Los que pueden pararlo

Daniel Márquez Soares


La nueva moda, en la calle, en la prensa y en las universidades, es renegar de la democracia. La idea central, una crítica antiquísima, es que la gente promedio carece de la información y capacidad de raciocinio necesarias para elegir a los gobernantes. Es un argumento cómodo: como siempre, le echa la culpa a los otros y, mejor aún, a los pobres. A la larga, nunca nadie dijo “no tengo suficiente inteligencia para votar”.


Que la democracia termine en manos de subnormales, charlatanes, cleptómanos o psicópatas no depende del grado de erudición del ciudadano promedio (suele ser decepcionante) ni de la mayor o menor incidencia de candidatos osados y poco idóneos (existen en todo el país). El factor determinante, la historia lo demuestra, suele ser la impavidez y complicidad de los sectores poderosos e influyentes. La democracia puede funcionar y cosechar excelentes resultados a pesar de una masa ignorante y manipulable, pero fracasa cuando los más privilegiados de la sociedad son cobardes y amorales.


Es fácil acabar con los futuros payasos de la política: basta con no tomarlos en serio, no darles dinero para sus campañas y desterrar sus nombres de los medios de comunicación. Para hacerlo se requieren principios y coraje; ignorar la vocecita pícara (a la que empresarios, banqueros, periodistas y académicos tanta atención les suelen prestar) que advierte sobre el inmenso riesgo al ignorar a alguien que, probablemente, ganará las elecciones y pasará la factura.

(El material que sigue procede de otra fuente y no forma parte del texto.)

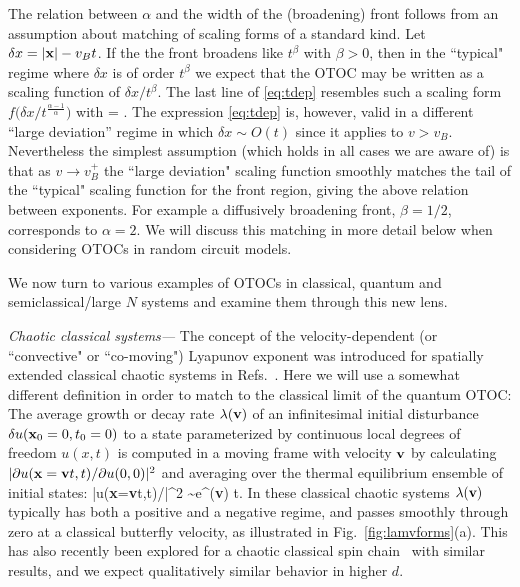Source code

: \documentclass[aps,prl,reprint,superscriptaddress, longbibliography]{revtex4-1}
\newcommand{\vb}{v_B}
\begin{document}
The relation between $\alpha$ and the width of the (broadening) front follows from an assumption about matching of scaling forms of a standard kind.
Let $\delta x = |{\bf x}| - v_B t$.
If the the front broadens like $t^\beta$ with $\beta>0$, then in the ``typical" regime where $\delta x$ is of order $t^\beta$ we expect that the OTOC may be written as a scaling function of $\delta x / t^\beta$. 
The last line of  \eqref{eq:tdep} resembles such a scaling form 
${f\big( {\delta x}/{t^{\frac{\alpha-1}{\alpha}}}\big)}$
with 
\be
\beta = .
\ee
The expression \eqref{eq:tdep} is, however,  valid in a different ``large deviation'' regime in which $\delta x \sim O(t)$ since it applies to $v> \vb$. 
Nevertheless the simplest assumption (which holds in all cases we are aware of) is that as $v \rightarrow \vb^+$ the ``large deviation" scaling function smoothly matches the tail of the ``typical" scaling function for the front region, giving the above relation between exponents. For example a diffusively  broadening front, $\beta = 1/2$, corresponds to $\alpha=2$. We will discuss this matching in more detail below when considering OTOCs in random circuit models.

We now turn to various examples of OTOCs  in classical, quantum and semiclassical/large $N$ systems and examine them through this new lens. 

\emph{Chaotic classical systems---}  The concept of the velocity-dependent (or ``convective" or ``co-moving") Lyapunov exponent was introduced for spatially extended classical chaotic systems in Refs.~.  Here we will use a somewhat different definition in order to match to the classical limit of the quantum OTOC:
The average growth or decay rate $\lambda({\bf v})$ of an infinitesimal initial disturbance $\delta u({\bf x}_0=0,t_0=0)$ to a state parameterized by continuous local degrees of freedom $u(x,t)$ is computed in a moving frame with velocity $\bf v$ by calculating 
$|\partial u({\bf x}={\bf v}t,t)/\partial{u(0,0)}|^2$ and averaging over the thermal equilibrium ensemble of initial states: 
\be\label{eq:classicalquantity}
\left\langle \left|\partial u({\bf x}={\bf v}t,t)/\right|^2 \right\rangle \sim e^{\lambda({\bf v}) t}.
\ee
In these classical chaotic systems $\lambda({\bf v})$ typically has both a positive and a negative regime, and passes smoothly through zero at a classical butterfly velocity, as illustrated in Fig.~\ref{fig:lamvforms}(a).   This has also recently been explored for a chaotic classical spin chain~\cite{DharClassicalSpinChainChaos} with similar results, and we expect qualitatively similar behavior in higher $d$. 
\end{document}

Es mejor poner como excusa el bienestar de tu familia o la situación de tus trabajadores, repetirte que la política siempre ha sido y será un asco y cortejar por igual a todos los bufones que vayan arriba en las encuestas.


Renunciar a la paz, la prosperidad y a un porvenir de jugosos negocios en nombre de principios, sobre todo de uno tan raro como la convicción de que el pueblo ecuatoriano no debe ser gobernado por incompetentes ni por ladrones, equivale a ser “cojudo”. Y aquí no hay cojudos, solo inveterados astutos. Porque nuestros poderosos no están dispuestos a jugársela por nada, nuestras papeletas de votación suelen ser tan deprimentes.